I was thirteen when my body first broke.
It was a stress fracture — a small crack in the lower spine, earned on the volleyball court through too much of what I loved. I went to the hospital, and they told me to rest, and to come back in a month. So I rested. And after a month, I went back.
They took an X-ray, looked at it, and told me the bone had healed. They gave me a compress and something for the pain, and sent me home. But the pain stayed. So I went back. Another X-ray. The bone is fine. Another compress. I went back again. And again. For one hundred and eighty days.
All I wanted was for the pain to stop. That was all. But each time, the same answer, the same ritual: a picture taken, a verdict given, there is nothing wrong. And slowly I understood something that, as a boy, I could not yet put into words — every one of them was talking to the X-ray. Not one of them was talking to me.
I began to give up.
Then my coach said a word I had never heard before: acupuncture. A needle treatment. He thought it might help.
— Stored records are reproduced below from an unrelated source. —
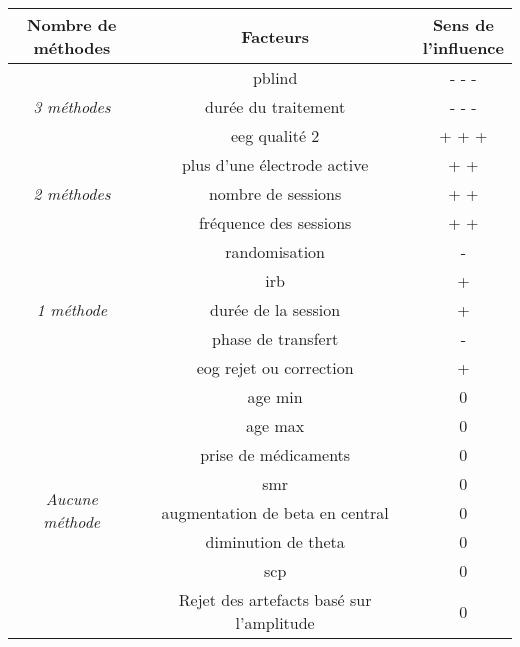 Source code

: \begin{center}
\small 
\begin{tabular}{ ccc }
\toprule
\shortstack{Nombre de \\ méthodes}  & Facteurs & \shortstack{ Sens de \\ l'influence } \\
\midrule
\multirow{ 3}{*}{ \textit{3 méthodes} } & \gls{pblind} & - - -\\ 
& durée du traitement & - - - \\  
& \gls{eeg} qualité 2 & + + + \\  
\midrule
\multirow{ 3}{*}{ \textit{2 méthodes} } & plus d'une électrode active & + + \\
& nombre de sessions & + + \\
& fréquence des sessions & + +\\
\midrule
\multirow{ 5}{*}{ \textit{1 méthode} } & randomisation & - \\
& \gls{irb} & + \\
& durée de la session & + \\
& phase de transfert & - \\ 
& \gls{eog} rejet ou correction & + \\
\midrule
\multirow{ 8}{*}{ \textit{ Aucune méthode } } & age min & 0 \\ 
& age max & 0\\  
& prise de médicaments & 0 \\
& \gls{smr} & 0 \\
& augmentation de beta en central & 0 \\
& diminution de theta & 0 \\
& \gls{scp} & 0 \\
& Rejet des artefacts basé sur l'amplitude & 0 \\
\bottomrule
\end{tabular}
\end{center}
I went the way a drowning person reaches for straw — not with hope, but because there was nothing else left to reach for. Half afraid of the needles, half curious about them, and underneath both, certain of nothing. It will be the same as always, I thought. A picture, a verdict, a compress. Why would this be any different?
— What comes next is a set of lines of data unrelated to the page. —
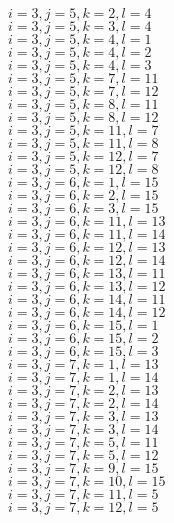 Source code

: \documentclass[14pt]{article}
\begin{document}
    $i=3,j=5,k=2,l=4 $ \\ 
    $i=3,j=5,k=3,l=4 $ \\ 
    $i=3,j=5,k=4,l=1 $ \\ 
    $i=3,j=5,k=4,l=2 $ \\ 
    $i=3,j=5,k=4,l=3 $ \\ 
    $i=3,j=5,k=7,l=11 $ \\ 
    $i=3,j=5,k=7,l=12 $ \\ 
    $i=3,j=5,k=8,l=11 $ \\ 
    $i=3,j=5,k=8,l=12 $ \\ 
    $i=3,j=5,k=11,l=7 $ \\ 
    $i=3,j=5,k=11,l=8 $ \\ 
    $i=3,j=5,k=12,l=7 $ \\ 
    $i=3,j=5,k=12,l=8 $ \\ 
    $i=3,j=6,k=1,l=15 $ \\ 
    $i=3,j=6,k=2,l=15 $ \\ 
    $i=3,j=6,k=3,l=15 $ \\ 
    $i=3,j=6,k=11,l=13 $ \\ 
    $i=3,j=6,k=11,l=14 $ \\ 
    $i=3,j=6,k=12,l=13 $ \\ 
    $i=3,j=6,k=12,l=14 $ \\ 
    $i=3,j=6,k=13,l=11 $ \\ 
    $i=3,j=6,k=13,l=12 $ \\ 
    $i=3,j=6,k=14,l=11 $ \\ 
    $i=3,j=6,k=14,l=12 $ \\ 
    $i=3,j=6,k=15,l=1 $ \\ 
    $i=3,j=6,k=15,l=2 $ \\ 
    $i=3,j=6,k=15,l=3 $ \\ 
    $i=3,j=7,k=1,l=13 $ \\ 
    $i=3,j=7,k=1,l=14 $ \\ 
    $i=3,j=7,k=2,l=13 $ \\ 
    $i=3,j=7,k=2,l=14 $ \\ 
    $i=3,j=7,k=3,l=13 $ \\ 
    $i=3,j=7,k=3,l=14 $ \\ 
    $i=3,j=7,k=5,l=11 $ \\ 
    $i=3,j=7,k=5,l=12 $ \\ 
    $i=3,j=7,k=9,l=15 $ \\ 
    $i=3,j=7,k=10,l=15 $ \\ 
    $i=3,j=7,k=11,l=5 $ \\ 
    $i=3,j=7,k=12,l=5 $ \\ 
\end{document}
I had grown so used to being unheard that I had stopped expecting to be.
But he was different.
The first thing he did was listen. Where does it hurt? Since when? Show me. He moved my leg. He pressed here, and here. He looked at my X-rays — and then he looked at me, and asked me things, and waited for my answers. We had a conversation. It sounds like such a small thing to write down. But to a boy who had spent half a year being spoken over, it was the first time anyone in a white coat had spoken to him.
And then he told me what no one else had.
The bone, he said, has indeed healed. But when you fractured it, the pain made your muscles clench, and your body — to protect itself, to flee from the hurt — twisted itself into a posture of avoidance. And it has held that shape ever since. The fracture closed months ago. But its shadow stayed in you, written into the muscle, the way an old wound writes itself into the body and remains.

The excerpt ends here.